Why You Shouldn't Watch Your P&L While Trading
The more you watch your profit and loss, the worse you’re likely to perform
Every trader has been there: staring at their daily P&L, watching those numbers fluctuate with every tick, feeling their heart rate spike with each swing. It’s natural to want to know how you’re doing. After all, the whole point of trading is to make money, right?
But here’s the problem: the more you watch your profit and loss, the worse you’re likely to perform. Constantly monitoring your P&L is one of the most common mistakes traders make, and it can sabotage even the most well-researched strategies. Here’s why stepping back from the scoreboard might be the best trade you never make.
Emotional Decision-Making Takes Over
When you see red numbers flashing on your screen, something primal happens. Fear and panic don’t knock politely at the door of your rational mind—they kick it down. Suddenly, your carefully planned strategy goes out the window. You might exit a winning trade too early because you’re terrified of giving back profits, or you’ll hold a losing position far too long, hoping it will magically reverse.
The opposite is equally dangerous. When you’re up big, that rush of euphoria can make you feel invincible. You start taking bigger positions, ignoring your risk parameters, convinced that you’ve finally “figured it out.” Both extremes—fear and overconfidence—are enemies of consistent profitability.
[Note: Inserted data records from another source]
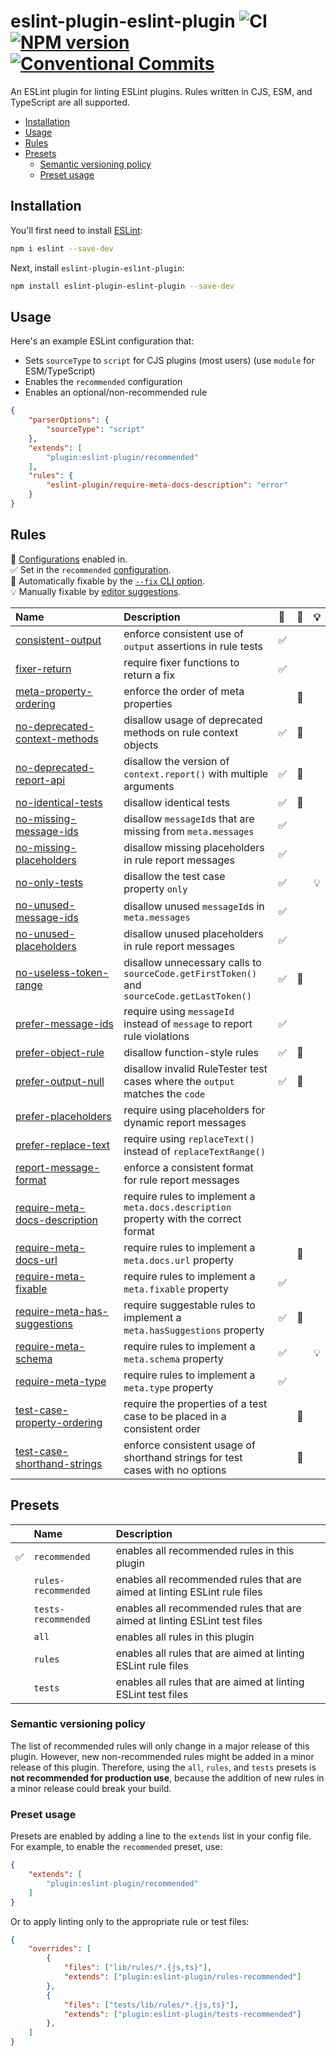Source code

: # eslint-plugin-eslint-plugin ![CI](https://github.com/eslint-community/eslint-plugin-eslint-plugin/workflows/CI/badge.svg) [![NPM version](https://img.shields.io/npm/v/eslint-plugin-eslint-plugin.svg?style=flat)](https://npmjs.org/package/eslint-plugin-eslint-plugin) [![Conventional Commits](https://img.shields.io/badge/Conventional%20Commits-1.0.0-yellow.svg)](https://conventionalcommits.org)

An ESLint plugin for linting ESLint plugins. Rules written in CJS, ESM, and TypeScript are all supported.

<!-- vscode-markdown-toc -->
* [Installation](#Installation)
* [Usage](#Usage)
* [Rules](#Rules)
* [Presets](#Presets)
  * [Semantic versioning policy](#Semanticversioningpolicy)
  * [Preset usage](#Presetusage)

<!-- vscode-markdown-toc-config
	numbering=false
	autoSave=true
	/vscode-markdown-toc-config -->
<!-- /vscode-markdown-toc -->

## <a name='Installation'></a>Installation

You'll first need to install [ESLint](https://eslint.org):

```sh
npm i eslint --save-dev
```

Next, install `eslint-plugin-eslint-plugin`:

```sh
npm install eslint-plugin-eslint-plugin --save-dev
```

## <a name='Usage'></a>Usage

Here's an example ESLint configuration that:

* Sets `sourceType` to `script` for CJS plugins (most users) (use `module` for ESM/TypeScript)
* Enables the `recommended` configuration
* Enables an optional/non-recommended rule

```json
{
    "parserOptions": {
        "sourceType": "script"
    },
    "extends": [
        "plugin:eslint-plugin/recommended"
    ],
    "rules": {
        "eslint-plugin/require-meta-docs-description": "error"
    }
}
```

## <a name='Rules'></a>Rules

<!-- begin auto-generated rules list -->

💼 [Configurations](https://github.com/eslint-community/eslint-plugin-eslint-plugin#presets) enabled in.\
✅ Set in the `recommended` [configuration](https://github.com/eslint-community/eslint-plugin-eslint-plugin#presets).\
🔧 Automatically fixable by the [`--fix` CLI option](https://eslint.org/docs/user-guide/command-line-interface#--fix).\
💡 Manually fixable by [editor suggestions](https://eslint.org/docs/developer-guide/working-with-rules#providing-suggestions).

| Name                                                                         | Description                                                                                | 💼 | 🔧 | 💡 |
| :--------------------------------------------------------------------------- | :----------------------------------------------------------------------------------------- | :- | :- | :- |
| [consistent-output](docs/rules/consistent-output.md)                         | enforce consistent use of `output` assertions in rule tests                                | ✅  |    |    |
| [fixer-return](docs/rules/fixer-return.md)                                   | require fixer functions to return a fix                                                    | ✅  |    |    |
| [meta-property-ordering](docs/rules/meta-property-ordering.md)               | enforce the order of meta properties                                                       |    | 🔧 |    |
| [no-deprecated-context-methods](docs/rules/no-deprecated-context-methods.md) | disallow usage of deprecated methods on rule context objects                               | ✅  | 🔧 |    |
| [no-deprecated-report-api](docs/rules/no-deprecated-report-api.md)           | disallow the version of `context.report()` with multiple arguments                         | ✅  | 🔧 |    |
| [no-identical-tests](docs/rules/no-identical-tests.md)                       | disallow identical tests                                                                   | ✅  | 🔧 |    |
| [no-missing-message-ids](docs/rules/no-missing-message-ids.md)               | disallow `messageId`s that are missing from `meta.messages`                                | ✅  |    |    |
| [no-missing-placeholders](docs/rules/no-missing-placeholders.md)             | disallow missing placeholders in rule report messages                                      | ✅  |    |    |
| [no-only-tests](docs/rules/no-only-tests.md)                                 | disallow the test case property `only`                                                     | ✅  |    | 💡 |
| [no-unused-message-ids](docs/rules/no-unused-message-ids.md)                 | disallow unused `messageId`s in `meta.messages`                                            | ✅  |    |    |
| [no-unused-placeholders](docs/rules/no-unused-placeholders.md)               | disallow unused placeholders in rule report messages                                       | ✅  |    |    |
| [no-useless-token-range](docs/rules/no-useless-token-range.md)               | disallow unnecessary calls to `sourceCode.getFirstToken()` and `sourceCode.getLastToken()` | ✅  | 🔧 |    |
| [prefer-message-ids](docs/rules/prefer-message-ids.md)                       | require using `messageId` instead of `message` to report rule violations                   | ✅  |    |    |
| [prefer-object-rule](docs/rules/prefer-object-rule.md)                       | disallow function-style rules                                                              | ✅  | 🔧 |    |
| [prefer-output-null](docs/rules/prefer-output-null.md)                       | disallow invalid RuleTester test cases where the `output` matches the `code`               | ✅  | 🔧 |    |
| [prefer-placeholders](docs/rules/prefer-placeholders.md)                     | require using placeholders for dynamic report messages                                     |    |    |    |
| [prefer-replace-text](docs/rules/prefer-replace-text.md)                     | require using `replaceText()` instead of `replaceTextRange()`                              |    |    |    |
| [report-message-format](docs/rules/report-message-format.md)                 | enforce a consistent format for rule report messages                                       |    |    |    |
| [require-meta-docs-description](docs/rules/require-meta-docs-description.md) | require rules to implement a `meta.docs.description` property with the correct format      |    |    |    |
| [require-meta-docs-url](docs/rules/require-meta-docs-url.md)                 | require rules to implement a `meta.docs.url` property                                      |    | 🔧 |    |
| [require-meta-fixable](docs/rules/require-meta-fixable.md)                   | require rules to implement a `meta.fixable` property                                       | ✅  |    |    |
| [require-meta-has-suggestions](docs/rules/require-meta-has-suggestions.md)   | require suggestable rules to implement a `meta.hasSuggestions` property                    | ✅  | 🔧 |    |
| [require-meta-schema](docs/rules/require-meta-schema.md)                     | require rules to implement a `meta.schema` property                                        | ✅  |    | 💡 |
| [require-meta-type](docs/rules/require-meta-type.md)                         | require rules to implement a `meta.type` property                                          | ✅  |    |    |
| [test-case-property-ordering](docs/rules/test-case-property-ordering.md)     | require the properties of a test case to be placed in a consistent order                   |    | 🔧 |    |
| [test-case-shorthand-strings](docs/rules/test-case-shorthand-strings.md)     | enforce consistent usage of shorthand strings for test cases with no options               |    | 🔧 |    |

<!-- end auto-generated rules list -->

## <a name='Presets'></a>Presets

|   | Name | Description |
|:--|:-----|:------------|
| ✅ | `recommended` | enables all recommended rules in this plugin |
|   | `rules-recommended` | enables all recommended rules that are aimed at linting ESLint rule files |
|   | `tests-recommended` | enables all recommended rules that are aimed at linting ESLint test files |
|   | `all` | enables all rules in this plugin |
|   | `rules` | enables all rules that are aimed at linting ESLint rule files |
|   | `tests` | enables all rules that are aimed at linting ESLint test files |

### <a name='Semanticversioningpolicy'></a>Semantic versioning policy

The list of recommended rules will only change in a major release of this plugin. However, new non-recommended rules might be added in a minor release of this plugin. Therefore, using the `all`, `rules`, and `tests` presets is **not recommended for production use**, because the addition of new rules in a minor release could break your build.

### <a name='Presetusage'></a>Preset usage

Presets are enabled by adding a line to the `extends` list in your config file. For example, to enable the `recommended` preset, use:

```json
{
    "extends": [
        "plugin:eslint-plugin/recommended"
    ]
}
```

Or to apply linting only to the appropriate rule or test files:

```json
{
    "overrides": [
        {
            "files": ["lib/rules/*.{js,ts}"],
            "extends": ["plugin:eslint-plugin/rules-recommended"]
        },
        {
            "files": ["tests/lib/rules/*.{js,ts}"],
            "extends": ["plugin:eslint-plugin/tests-recommended"]
        },
    ]
}
```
“we feel losses about twice as intensely as we feel gains”
Behavioral economics has shown us something crucial: we feel losses about twice as intensely as we feel gains. This isn’t just a trading quirk; it’s hardwired into human psychology. When you constantly watch your P&L, you’re essentially amplifying this asymmetry. A $500 loss creates more psychological pain than the pleasure from a $500 gain, creating an emotional rollercoaster that clouds your judgment.
This becomes particularly destructive over the course of a trading day. You might have five small wins and one larger loss, ending net positive, but because you felt that loss so acutely in the moment, you walk away feeling like you had a terrible day.
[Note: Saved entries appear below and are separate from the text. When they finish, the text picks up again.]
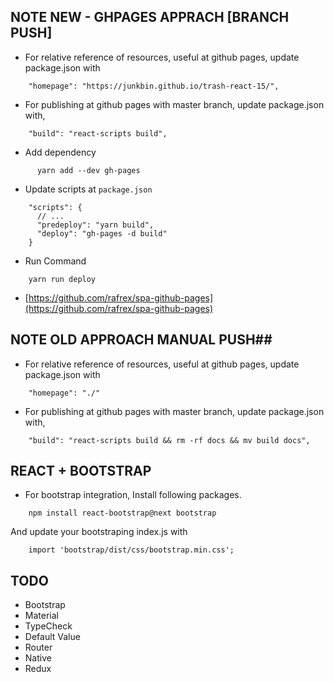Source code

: ## NOTE NEW - GHPAGES APPRACH [BRANCH PUSH]
* For relative reference of resources, useful at github pages, update package.json with
```
    "homepage": "https://junkbin.github.io/trash-react-15/",
```

* For publishing at github pages with master branch, update package.json with,
```
    "build": "react-scripts build",
```

* Add dependency
```
      yarn add --dev gh-pages
```

* Update scripts at `package.json`
```
    "scripts": {
      // ...
      "predeploy": "yarn build",
      "deploy": "gh-pages -d build"
    }
```

* Run Command 
```
    yarn run deploy
```

* [https://github.com/rafrex/spa-github-pages](https://github.com/rafrex/spa-github-pages)

## NOTE OLD APPROACH MANUAL PUSH##
* For relative reference of resources, useful at github pages, update package.json with
```
    "homepage": "./"
```

* For publishing at github pages with master branch, update package.json with,
```
    "build": "react-scripts build && rm -rf docs && mv build docs",
```


## REACT + BOOTSTRAP
* For bootstrap integration, Install following packages.
```
    npm install react-bootstrap@next bootstrap
```
And update your bootstraping index.js with
```
    import 'bootstrap/dist/css/bootstrap.min.css';
```

## TODO
* Bootstrap
* Material
* TypeCheck
* Default Value
* Router
* Native
* Redux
Short-Term Noise Drowns Out Your Strategy
If you have a sound trading strategy with a genuine edge, that edge typically plays out over weeks, months, or even years—not minutes or hours. Intraday fluctuations are mostly random noise. The problem is that when you watch every tick, that noise feels significant. Every dip looks like the start of a collapse; every rally looks like a rocket ship you might miss.
This constant stimulation creates an irresistible urge to “do something.” And in trading, doing something at the wrong time is usually worse than doing nothing at all. You end up making impulsive decisions.
Watching P&L Causes Stress and Overtrading
Constant monitoring is mentally exhausting. That exhaustion leads to what psychologists call “decision fatigue,” where the quality of your decisions deteriorates throughout the day, because you’re making decisions from a depleted mental state.
Overtrading is particularly insidious because it feels productive. You’re doing something, taking action, staying engaged. But in reality, you’re often just generating costs while decreasing your returns. Most successful traders know that sometimes the best trade is the one you don’t make.
Conclusion
Your P&L is a scoreboard, not a dashboard. It tells you where you’ve been, not where you should go next.
The most successful traders share a common trait: they focus relentlessly on their process and let the results take care of themselves. They know their edge, they trust their system, and they execute with discipline. When you’re constantly watching your P&L, you’re letting outcomes dictate your behavior rather than letting your process generate outcomes.